** Available records follows **

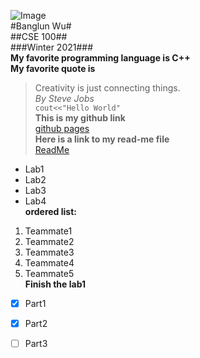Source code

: ![Image](https://ucsdnews.ucsd.edu/news_uploads/Resized_Geisel_Library_08.31.jpg)  
#Banglun Wu#  
##CSE 100##  
###Winter 2021###  
**My favorite programming language is C++**  
**My favorite quote is**  
> Creativity is just connecting things.  
*By Steve Jobs*  
`cout<<"Hello World"`  
**This is my github link**  
[github pages](https://github.com/b2wu/cse110.git)  
**Here is a link to my read-me file**  
[ReadMe](./README.md)
- Lab1
- Lab2
- Lab3
- Lab4  
**ordered list:**  
1. Teammate1
2. Teammate2
3. Teammate3
4. Teammate4
5. Teammate5  
**Finish the lab1**  
- [x] Part1
- [x] Part2
- [ ] Part3

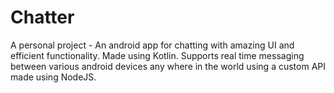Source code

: # Chatter
A personal project - An android app for chatting with amazing UI and efficient functionality. Made using Kotlin. 
Supports real time messaging between various android devices any where in the world using a custom API made using NodeJS.
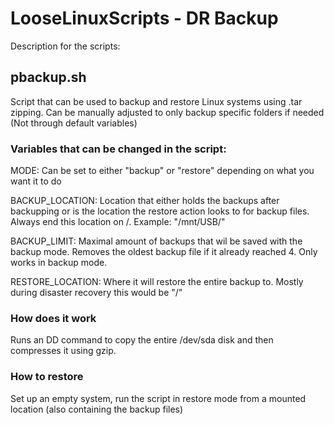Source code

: # LooseLinuxScripts - DR Backup
Description for the scripts:

## pbackup.sh
Script that can be used to backup and restore Linux systems using .tar zipping. Can be manually adjusted to only backup specific folders if needed (Not through default variables)

### Variables that can be changed in the script:

MODE: Can be set to either "backup" or "restore" depending on what you want it to do

BACKUP_LOCATION: Location that either holds the backups after backupping or is the location the restore action looks to for backup files. 
Always end this location on /. Example: "/mnt/USB/"

BACKUP_LIMIT: Maximal amount of backups that wil be saved with the backup mode. Removes the oldest backup file if it already reached 4. Only works in backup mode.

RESTORE_LOCATION: Where it will restore the entire backup to. Mostly during disaster recovery this would be "/"

### How does it work

Runs an DD command to copy the entire /dev/sda disk and then compresses it using gzip.

### How to restore

Set up an empty system, run the script in restore mode from a mounted location (also containing the backup files)
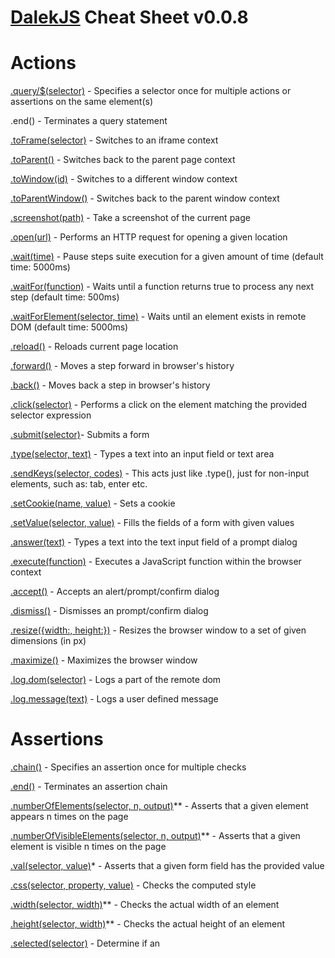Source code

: # [DalekJS](http://dalekjs.com/) Cheat Sheet v0.0.8

# Actions

[.query/$(selector)](http://dalekjs.com/docs/actions.html#meth-query) - Specifies a selector once for multiple actions or assertions on the same element(s)

.end() - Terminates a query statement

[.toFrame(selector)](http://dalekjs.com/docs/actions.html#meth-toFrame) - Switches to an iframe context

[.toParent()](http://dalekjs.com/docs/actions.html#meth-toParent) - Switches back to the parent page context

[.toWindow(id)](http://dalekjs.com/docs/actions.html#meth-toWindow) - Switches to a different window context

[.toParentWindow()](http://dalekjs.com/docs/actions.html#meth-toParentWindow) - Switches back to the parent window context

[.screenshot(path)](http://dalekjs.com/docs/actions.html#meth-screenshot) - Take a screenshot of the current page

[.open(url)](http://dalekjs.com/docs/actions.html#meth-open) - Performs an HTTP request for opening a given location

[.wait(time)](http://dalekjs.com/docs/actions.html#meth-wait) - Pause steps suite execution for a given amount of time (default time: 5000ms)

[.waitFor(function)](http://dalekjs.com/docs/actions.html#meth-waitFor) - Waits until a function returns true to process any next step (default time: 500ms)

[.waitForElement(selector, time)](http://dalekjs.com/docs/actions.html#meth-waitForElement) - Waits until an element exists in remote DOM (default time: 5000ms)

[.reload()](http://dalekjs.com/docs/actions.html#meth-reload) - Reloads current page location

[.forward()](http://dalekjs.com/docs/actions.html#meth-forward) - Moves a step forward in browser's history

[.back()](http://dalekjs.com/docs/actions.html#meth-back) - Moves back a step in browser's history

[.click(selector)](http://dalekjs.com/docs/actions.html#meth-click) - Performs a click on the element matching the provided selector expression

[.submit(selector)](http://dalekjs.com/docs/actions.html#meth-submit)- Submits a form

[.type(selector, text)](http://dalekjs.com/docs/actions.html#meth-type) - Types a text into an input field or text area

[.sendKeys(selector, codes)](http://dalekjs.com/docs/actions.html#meth-sendKeys) - This acts just like .type(), just for non-input elements, such as: tab, enter etc.

[.setCookie(name, value)](http://dalekjs.com/docs/actions.html#meth-setCookie) - Sets a cookie

[.setValue(selector, value)](http://dalekjs.com/docs/actions.html#meth-setValue) - Fills the fields of a form with given values

[.answer(text)](http://dalekjs.com/docs/actions.html#meth-answer) - Types a text into the text input field of a prompt dialog

[.execute(function)](http://dalekjs.com/docs/actions.html#meth-execute) - Executes a JavaScript function within the browser context

[.accept()](http://dalekjs.com/docs/actions.html#meth-accept) - Accepts an alert/prompt/confirm dialog

[.dismiss()](http://dalekjs.com/docs/actions.html#meth-dismiss) - Dismisses an prompt/confirm dialog

[.resize({width:, height:})](http://dalekjs.com/docs/actions.html#meth-resize) - Resizes the browser window to a set of given dimensions (in px)

[.maximize()](http://dalekjs.com/docs/actions.html#meth-maximize) - Maximizes the browser window

[.log.dom(selector)](http://dalekjs.com/docs/actions.html#meth-log.dom) - Logs a part of the remote dom

[.log.message(text)](http://dalekjs.com/docs/actions.html#meth-log.message) - Logs a user defined message

# Assertions

[.chain()](http://dalekjs.com/docs/assertions.html#meth-chain) - Specifies an assertion once for multiple checks

[.end()](http://dalekjs.com/docs/assertions.html#meth-end) - Terminates an assertion chain

[.numberOfElements(selector, n, output)](http://dalekjs.com/docs/assertions.html#meth-numberOfElements)\*\* - Asserts that a given element appears n times on the page

[.numberOfVisibleElements(selector, n, output)](http://dalekjs.com/docs/assertions.html#meth-numberOfVisibleElements)\*\* - Asserts that a given element is visible n times on the page

[.val(selector, value)](http://dalekjs.com/docs/assertions.html#meth-val)\* - Asserts that a given form field has the provided value

[.css(selector, property, value)](http://dalekjs.com/docs/assertions.html#meth-css) - Checks the computed style

[.width(selector, width)](http://dalekjs.com/docs/assertions.html#meth-width)\*\* - Checks the actual width of an element

[.height(selector, width)](http://dalekjs.com/docs/assertions.html#meth-height)\*\* - Checks the actual height of an element

[.selected(selector)](http://dalekjs.com/docs/assertions.html#meth-selected) - Determine if an 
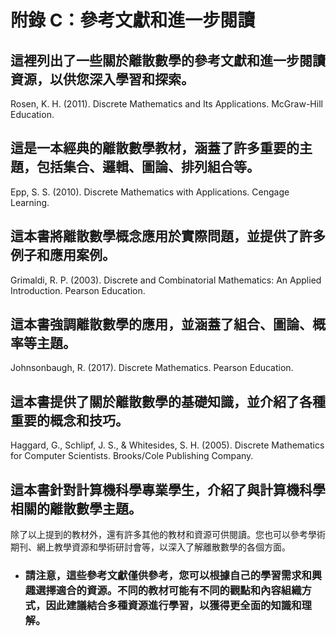附錄 C：參考文獻和進一步閱讀
========================
## 這裡列出了一些關於離散數學的參考文獻和進一步閱讀資源，以供您深入學習和探索。

Rosen, K. H. (2011). Discrete Mathematics and Its Applications. McGraw-Hill Education.

## 這是一本經典的離散數學教材，涵蓋了許多重要的主題，包括集合、邏輯、圖論、排列組合等。
Epp, S. S. (2010). Discrete Mathematics with Applications. Cengage Learning.

## 這本書將離散數學概念應用於實際問題，並提供了許多例子和應用案例。
Grimaldi, R. P. (2003). Discrete and Combinatorial Mathematics: An Applied Introduction. Pearson Education.

## 這本書強調離散數學的應用，並涵蓋了組合、圖論、概率等主題。
Johnsonbaugh, R. (2017). Discrete Mathematics. Pearson Education.

## 這本書提供了關於離散數學的基礎知識，並介紹了各種重要的概念和技巧。
Haggard, G., Schlipf, J. S., & Whitesides, S. H. (2005). Discrete Mathematics for Computer Scientists. Brooks/Cole Publishing Company.

## 這本書針對計算機科學專業學生，介紹了與計算機科學相關的離散數學主題。
除了以上提到的教材外，還有許多其他的教材和資源可供閱讀。您也可以參考學術期刊、網上教學資源和學術研討會等，以深入了解離散數學的各個方面。

* ### 請注意，這些參考文獻僅供參考，您可以根據自己的學習需求和興趣選擇適合的資源。不同的教材可能有不同的觀點和內容組織方式，因此建議結合多種資源進行學習，以獲得更全面的知識和理解。




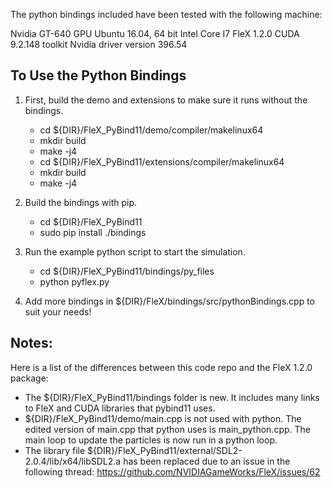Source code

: The python bindings included have been tested with the following machine:

Nvidia GT-640 GPU
Ubuntu 16.04, 64 bit
Intel Core I7
FleX 1.2.0
CUDA 9.2.148 toolkit
Nvidia driver version 396.54


To Use the Python Bindings
-----------------

1. First, build the demo and extensions to make sure it runs without the bindings.
    * cd ${DIR}/FleX_PyBind11/demo/compiler/makelinux64
    * mkdir build
    * make -j4
    * cd ${DIR}/FleX_PyBind11/extensions/compiler/makelinux64
    * mkdir build
    * make -j4

2. Build the bindings with pip.
    * cd ${DIR}/FleX_PyBind11
    * sudo pip install ./bindings

3. Run the example python script to start the simulation.
    * cd ${DIR}/FleX_PyBind11/bindings/py_files
    * python pyflex.py

4. Add more bindings in ${DIR}/FleX/bindings/src/pythonBindings.cpp to suit your needs!

Notes: 
------------------

Here is a list of the differences between this code repo and the FleX 1.2.0 package:
- The ${DIR}/FleX_PyBind11/bindings folder is new. It includes many links to FleX and CUDA libraries that pybind11 uses.
- ${DIR}/FleX_PyBind11/demo/main.cpp is not used with python. The edited version of main.cpp that python uses is main_python.cpp. The main loop to update the particles is now run in a python loop.
- The library file ${DIR}/FleX_PyBind11/external/SDL2-2.0.4/lib/x64/libSDL2.a has been replaced due to an issue in the following thread: https://github.com/NVIDIAGameWorks/FleX/issues/62

 
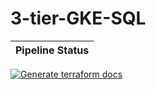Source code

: # 3-tier-GKE-SQL

| Pipeline Status |
| --------------- |
[![Generate terraform docs](https://github.com/Mayur-1999/3-tier-GKE-SQL/actions/workflows/readme.yaml/badge.svg)](https://github.com/Mayur-1999/3-tier-GKE-SQL/actions/workflows/readme.yaml)
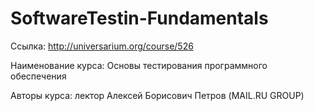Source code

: # SoftwareTestin-Fundamentals

Ссылка:
http://universarium.org/course/526

Наименование курса:
Основы тестирования программного обеспечения

Авторы курса:
лектор Алексей Борисович Петров (MAIL.RU GROUP)
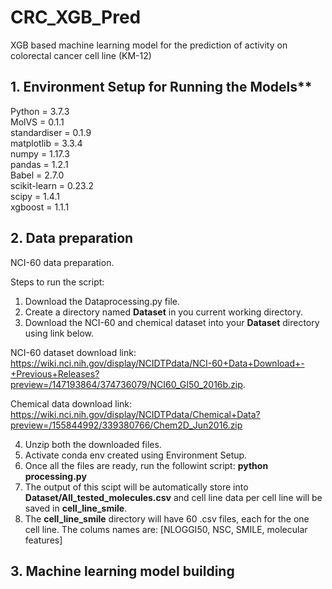 # CRC_XGB_Pred
XGB based machine learning model for the prediction of activity on colorectal  cancer cell line (KM-12)

##  1. Environment Setup for Running the Models** <br />
Python = 3.7.3 <br />
MolVS = 0.1.1 <br />
standardiser = 0.1.9 <br />
matplotlib = 3.3.4 <br />
numpy       =  1.17.3 <br />
pandas       = 1.2.1 <br />
Babel       =  2.7.0 <br />
scikit-learn = 0.23.2 <br />
scipy        = 1.4.1 <br />
xgboost      = 1.1.1 <br />

##  2. Data preparation
NCI-60 data preparation.

Steps to run the script:
1. Download the Dataprocessing.py file.
2. Create a directory named **Dataset** in you current working directory.
3. Download the NCI-60 and chemical dataset into your **Dataset** directory using link below.

NCI-60 dataset download link: https://wiki.nci.nih.gov/display/NCIDTPdata/NCI-60+Data+Download+-+Previous+Releases?preview=/147193864/374736079/NCI60_GI50_2016b.zip.

Chemical data download link: https://wiki.nci.nih.gov/display/NCIDTPdata/Chemical+Data?preview=/155844992/339380766/Chem2D_Jun2016.zip

4. Unzip both the downloaded files.
5. Activate conda env created using Environment Setup.
4. Once all the files are ready, run the followint script: **python processing.py**
6. The output of this scipt will be automatically store into **Dataset/All_tested_molecules.csv** and cell line data per cell line will be saved in **cell_line_smile**.
7. The **cell_line_smile** directory will have 60 .csv files, each for the one cell line. The colums names are: [NLOGGI50, NSC, SMILE, molecular features]

## 3. Machine learning model building
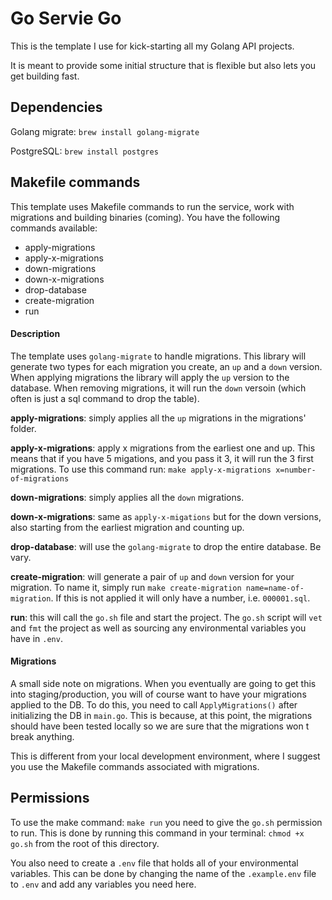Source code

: # Go Servie Go 
This is the template I use for kick-starting all my Golang API projects.

It is meant to provide some initial structure that is flexible but also lets you get building fast.

## Dependencies
Golang migrate: `brew install golang-migrate`

PostgreSQL: `brew install postgres`

## Makefile commands
This template uses Makefile commands to run the service, work with migrations and building binaries (coming). You have the following commands available:
- apply-migrations
- apply-x-migrations
- down-migrations
- down-x-migrations
- drop-database
- create-migration
- run 
  
#### Description 
The template uses `golang-migrate` to handle migrations. This library will generate two types for each migration you create, an `up` and a `down` version. When applying migrations the library will apply the `up` version to the database. When removing migrations, it will run the `down` versoin (which often is just a sql command to drop the table). 

**apply-migrations**: simply applies all the `up` migrations in the migrations' folder.

**apply-x-migrations**: apply x migrations from the earliest one and up. This means that if you have 5 migations, and you pass it 3, it will run the 3 first migrations. To use this command run: `make apply-x-migrations x=number-of-migrations` 

**down-migrations**: simply applies all the `down` migrations. 

**down-x-migrations**: same as `apply-x-migations` but for the down versions, also starting from the earliest migration and counting up.

**drop-database**: will use the `golang-migrate` to drop the entire database. Be vary.

**create-migration**: will generate a pair of `up` and `down` version for your migration. To name it, simply run `make create-migration name=name-of-migration`. If this
is not applied it will only have a number, i.e. `000001.sql`.

**run**: this will call the `go.sh` file and start the project. The `go.sh` script will `vet` and `fmt` the project as well as sourcing any
environmental variables you have in `.env`.

#### Migrations
A small side note on migrations. When you eventually are going to get this into staging/production, you will of course want to have your migrations applied to the DB. To do this, you need to call `ApplyMigrations()` after initializing the DB in `main.go`. This is because, at this point, the migrations should have been tested locally so we are sure that the migrations won
t break anything.

This is different from your local development environment, where I suggest you use the Makefile commands associated with migrations.

## Permissions
To use the make command: `make run` you need to give the `go.sh` permission to run. This is done by running this command in your terminal: `chmod +x go.sh` from the root of this directory.

You also need to create a `.env` file that holds all of your environmental variables. This can be done by changing the name of the `.example.env` file to `.env` and add any variables you need here.

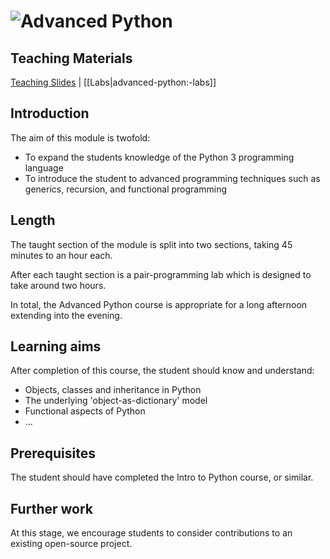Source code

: # ![Advanced Python](../blob/master/assets/img/GC_Logo_artwork_RGB-LOGO_colour_SMALL.png?raw=true) 
## Teaching Materials

[Teaching Slides](https://gitpitch.com/glblcd/material?p=advanced-python)
| [[Labs|advanced-python:-labs]]

## Introduction
The aim of this module is twofold:
* To expand the students knowledge of the Python 3 programming language
* To introduce the student to advanced programming techniques such as generics,
recursion, and functional programming

## Length

The taught section of the module is split into two sections, taking 45 minutes to an hour each.

After each taught section is a pair-programming lab which is designed to take around two hours.

In total, the Advanced Python course is appropriate for a long afternoon extending into the evening.

## Learning aims
After completion of this course, the student should know and understand:
* Objects, classes and inheritance in Python
* The underlying 'object-as-dictionary' model
* Functional aspects of Python
* ...

## Prerequisites
The student should have completed the Intro to Python course, or similar.

## Further work
At this stage, we encourage students to consider contributions to an existing open-source project.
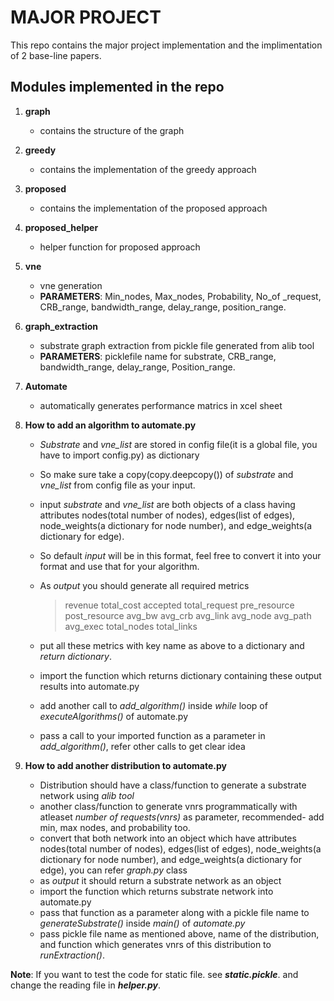 # MAJOR PROJECT
This repo contains the major project implementation and the implimentation of 2 base-line papers.

## Modules implemented in the repo

1. **graph**
    - contains the structure of the graph

2. **greedy**
    - contains the implementation of the greedy approach

3. **proposed**
    - contains the implementation of the proposed approach

4. **proposed_helper**
    - helper function for proposed approach

5. **vne**
    - vne generation
    - **PARAMETERS**: Min_nodes, Max_nodes, Probability, No_of _request, CRB_range, bandwidth_range, delay_range, position_range.

6. **graph_extraction**
    - substrate graph extraction from pickle file generated from alib tool
    - **PARAMETERS**: picklefile name for substrate, CRB_range, bandwidth_range, delay_range, Position_range.

7. **Automate**
    - automatically generates performance matrics in xcel sheet


8. **How to add an algorithm to automate.py**
    - *Substrate* and *vne_list* are stored in config file(it is a global file, you have to import config.py) as dictionary
    - So make sure take a copy(copy.deepcopy()) of *substrate* and *vne_list* from config file as your input.
    - input *substrate* and *vne_list* are both objects of a class having attributes nodes(total number of nodes), edges(list of edges), node_weights(a dictionary for node number), and edge_weights(a dictionary for edge).
    - So default *input* will be in this format, feel free to convert it into your format and use that for your algorithm.
    - As *output* you should generate all required metrics
        >revenue
        >total_cost
        >accepted
        >total_request
        >pre_resource
        >post_resource
        >avg_bw
        >avg_crb
        >avg_link
        >avg_node
        >avg_path
        >avg_exec
        >total_nodes
        >total_links
    
    - put all these metrics with key name as above to a dictionary and *return dictionary*.
    - import the function which returns dictionary containing these output results into automate.py
    - add another call to *add_algorithm()* inside *while* loop of *executeAlgorithms()* of automate.py
    - pass a call to your imported function as a parameter in *add_algorithm()*, refer other calls to get clear idea

9. **How to add another distribution to automate.py**
    - Distribution should have a class/function to generate a substrate network using *alib tool*
    - another class/function to generate vnrs programmatically with atleaset *number of requests(vnrs)* as parameter, recommended- add min, max nodes, and probability too.
    - convert that both network into an object which have attributes nodes(total number of nodes), edges(list of edges), node_weights(a dictionary for node number), and edge_weights(a dictionary for edge), you can refer *graph.py* class
    - as *output* it should return a substrate network as an object
    - import the function which returns substrate network into automate.py
    - pass that function as a parameter along with a pickle file name to *generateSubstrate()* inside *main()* of *automate.py*
    - pass pickle file name as mentioned above, name of the distribution, and function which generates vnrs of this distribution to *runExtraction()*.

**Note**: If you want to test the code for static file. see ***static.pickle***. and change the reading file in ***helper.py***.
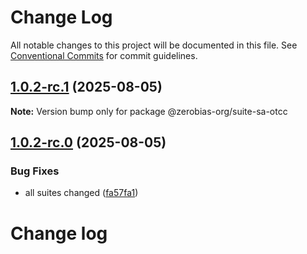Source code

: # Change Log

All notable changes to this project will be documented in this file.
See [Conventional Commits](https://conventionalcommits.org) for commit guidelines.

## [1.0.2-rc.1](https://github.com/zerobias-org/suite/compare/@zerobias-org/suite-sa-otcc@1.0.2-rc.0...@zerobias-org/suite-sa-otcc@1.0.2-rc.1) (2025-08-05)

**Note:** Version bump only for package @zerobias-org/suite-sa-otcc





## [1.0.2-rc.0](https://github.com/zerobias-org/suite/compare/@zerobias-org/suite-sa-otcc@1.0.1...@zerobias-org/suite-sa-otcc@1.0.2-rc.0) (2025-08-05)


### Bug Fixes

* all suites changed ([fa57fa1](https://github.com/zerobias-org/suite/commit/fa57fa1af7628003297df46b2d7740fe95bd2666))





# Change log
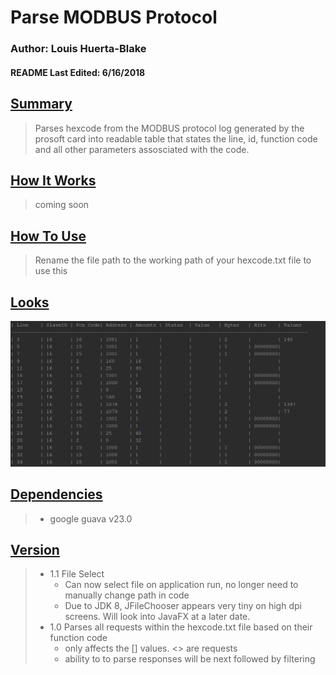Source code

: <h1><b>Parse MODBUS Protocol</b></h1>

<h3><b>Author: Louis Huerta-Blake</b></h3>
<h4><b>README Last Edited: 6/16/2018</b><h4>

<h2><b><u>Summary</u></b></h2>

>Parses hexcode from the MODBUS protocol log generated by the prosoft card into readable table that states the line, id, function code and all other parameters assosciated with the code.

<h2><b><u>How It Works</u></b></h2>

>coming soon


<h2><b><u>How To Use</u></b></h2>

> Rename the file path to the working path of your hexcode.txt file to use this

<h2><b><u>Looks</u></b></h2>

![](https://raw.githubusercontent.com/Equable/parseMODBUS/master/hexcode%20parse.PNG)

<h2><b><u>Dependencies</u></b></h2>

>* google guava v23.0


<h2><b><u>Version</u></b></h2>

>* 1.1 File Select
>   * Can now select file on application run, no longer need to manually change path in code
>   * Due to JDK 8, JFileChooser appears very tiny on high dpi screens. Will look into JavaFX at a later date.
>* 1.0 Parses all requests within the hexcode.txt file based on their function code
>   * only affects the [] values. <> are requests
>   * ability to to parse responses will be next followed by filtering

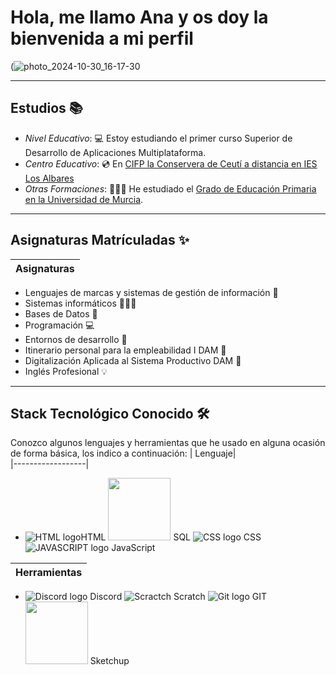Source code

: # Hola, me llamo Ana y os doy la bienvenida a mi perfil

(![photo_2024-10-30_16-17-30](https://github.com/user-attachments/assets/51aab940-8f88-45ad-8954-2f1562fe3937)


---

## Estudios 📚
- *Nivel Educativo*: 💻 Estoy estudiando el primer curso Superior de Desarrollo de Aplicaciones Multiplataforma.
- *Centro Educativo*: 💿 En [CIFP la Conservera de Ceutí a distancia en IES Los Albares](https://www.ieslosalbares.es/laconservera/pagina-ejemplo/)
- *Otras Formaciones*: 👩🏻‍🏫 He estudiado el [Grado de Educación Primaria en la Universidad de Murcia](https://www.um.es/web/estudios/grados/educacion-primaria).

---

## Asignaturas Matrículadas ✨

|      Asignaturas      |
|-------------------|
+ Lenguajes de marcas y sistemas de gestión de información 🎫
+ Sistemas informáticos 👩🏻‍💻
+ Bases de Datos 📖
+ Programación 💻
+ Entornos de desarrollo 🎨
+ Itinerario personal para la empleabilidad I DAM 🏢
+ Digitalización Aplicada al Sistema Productivo DAM 💾
+ Inglés Profesional 💡

---

## Stack Tecnológico Conocido 🛠️
Conozco algunos lenguajes y herramientas que he usado en alguna ocasión de forma básica, los indico a continuación: 
| Lenguaje|  
|------------------|
+ ![HTML logo](https://img.icons8.com/?size=100&id=20909&format=png&color=000000 )HTML     <img src="https://cdn.icon-icons.com/icons2/628/PNG/512/sql-file-black-rounded-rectangular-interface-symbol_icon-icons.com_57633.png" width="100" height="100"> SQL 
![CSS logo](https://img.icons8.com/?size=100&id=21278&format=png&color=000000) CSS ![JAVASCRIPT logo](https://img.icons8.com/?size=100&id=108784&format=png&color=000000) JavaScript

|Herramientas|
|---------|
+ ![Discord logo](https://img.icons8.com/?size=100&id=30998&format=png&color=000000) Discord
![Scractch](https://img.icons8.com/?size=100&id=qCVnKVCFAcGm&format=png&color=000000) Scratch
![Git logo](https://img.icons8.com/?size=100&id=20906&format=png&color=000000) GIT
<img src="https://skillicons.dev/icons?i=sketchup&perline=14" width="100" height="100" /> Sketchup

** End of Available records **

Task requirements: Leave out every line above except those from the line with "- put all these" up to and including the line with "- another class/function", and copy those exactly.

Response to the exercise:
    - put all these metrics with key name as above to a dictionary and *return dictionary*.
    - import the function which returns dictionary containing these output results into automate.py
    - add another call to *add_algorithm()* inside *while* loop of *executeAlgorithms()* of automate.py
    - pass a call to your imported function as a parameter in *add_algorithm()*, refer other calls to get clear idea

9. **How to add another distribution to automate.py**
    - Distribution should have a class/function to generate a substrate network using *alib tool*
    - another class/function to generate vnrs programmatically with atleaset *number of requests(vnrs)* as parameter, recommended- add min, max nodes, and probability too.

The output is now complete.